In light of all the recent news alerts and warnings about the use of acetaminophen and acetaminophen containing products, the FDA issued a recommendation of importance to pharmacists, prescribers, and patients.

FDA recommends that health care providers consider prescribing combination drug products that contain 325 mg or less of acetaminophen. FDA also recommends that when a pharmacist receives a prescription for a combination product with more than 325 mg of acetaminophen per dosage unit that they contact the prescriber to discuss a product with a lower dose of acetaminophen. A two tablet or two capsule dose may still be prescribed, if appropriate. In that case, the total dose of acetaminophen would be 650 mg (the amount in two 325 mg dosage units). When making individual dosing determinations, health care providers should always consider the amounts of both the acetaminophen and the opioid components in the prescription combination drug product.

FDA, in its Medwatch Safety Alert, reports that: “There are no available data to show that taking more than 325 mg of acetaminophen per dosage unit provides additional benefit that outweighs the added risks for liver injury. Further, limiting the amount of acetaminophen per dosage unit will reduce the risk of severe liver injury from inadvertent acetaminophen overdose, which can lead to liver failure, liver transplant, and death.”

In January 2011, FDA asked manufacturers of prescription combination drug products containing acetaminophen to limit the amount of acetaminophen to no more than 325 mg in each tablet or capsule by January 14, 2014. FDA requested this action to protect consumers from the risk of severe liver damage which can result from taking too much acetaminophen. More than half of manufacturers have voluntarily complied with FDA’s request. However, some prescription combination drug products containing more than 325 mg of acetaminophen per dosage unit remain available. In the near future, FDA intends to institute proceedings to withdraw approval of prescription combination drug products containing more than 325 mg of acetaminophen per dosage unit that remain on the market.

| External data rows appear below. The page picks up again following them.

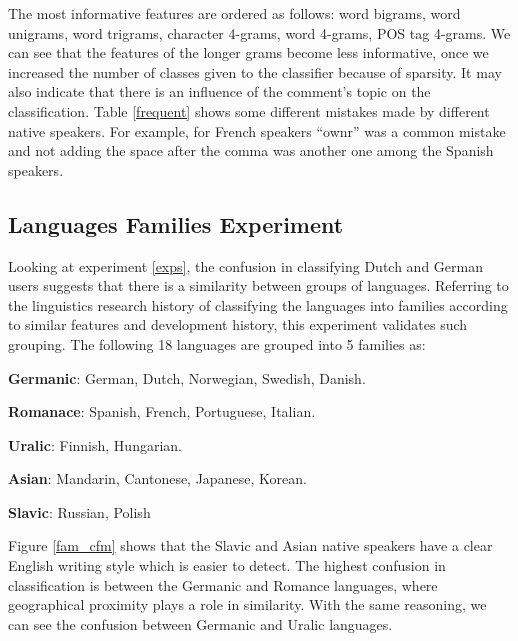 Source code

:\documentclass[10pt,a5paper,twoside]{article}
\begin{document}
The most informative features are ordered as follows: word bigrams, word
unigrams, word trigrams, character 4-grams, word 4-grams, POS tag 4-grams.
We can see that the features of the longer grams become less informative, once we
increased the number of classes given to the classifier because of sparsity.
It may also indicate that there is an influence of the comment's topic on the
classification. Table \ref{frequent} shows some different mistakes made by
different native speakers. For example, for French speakers ``ownr'' was a common
mistake and not adding the space after the comma was another one among the Spanish speakers.

\subsection{Languages Families Experiment}

Looking at experiment \ref{exps}, the confusion in classifying Dutch and German
users suggests that there is a similarity between groups of languages. Referring
to the linguistics research history of classifying the languages into families
according to similar features and development history, this experiment validates
such grouping. The following 18 languages are grouped into 5 families as:
\begin{compactitem}
\item \textbf{Germanic}: German, Dutch, Norwegian, Swedish, Danish.
\item \textbf{Romanace}: Spanish, French, Portuguese, Italian.
\item \textbf{Uralic}: Finnish, Hungarian.
\item \textbf{Asian}: Mandarin, Cantonese, Japanese, Korean.
\item \textbf{Slavic}: Russian, Polish
\end{compactitem}

Figure \ref{fam_cfm} shows that the Slavic and Asian native speakers have a
clear English writing style which is easier to detect. The highest confusion in
classification is between the Germanic and Romance languages, where geographical
proximity plays a role in similarity. With the same reasoning, we can see the confusion between Germanic and Uralic languages.
\end{document}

Boards of pharmacy have received inquiries from pharmacists about remaining stock of the higher dose acetaminophen and what procedures should be followed. The FDA recommendation notes that pharmacists are advised to contact prescribers and request a change in the prescription. If the prescriber is not willing to make the change in the prescription, unfortunately, there is no clear cut recommendation at this point as to whether to dispense the higher dose acetaminophen product. It would appear that the higher dose acetaminophen-containing products will be regarded by FDA as unapproved and delisted from FDA’s Approved Drug Products With Therapeutic Equivalence Evaluations (Orange Book). Until this occurs, pharmacists must make a judgment regarding continuing to dispense the higher dose acetaminophen-containing products in light of the FDA recommendation and concern for patient safety.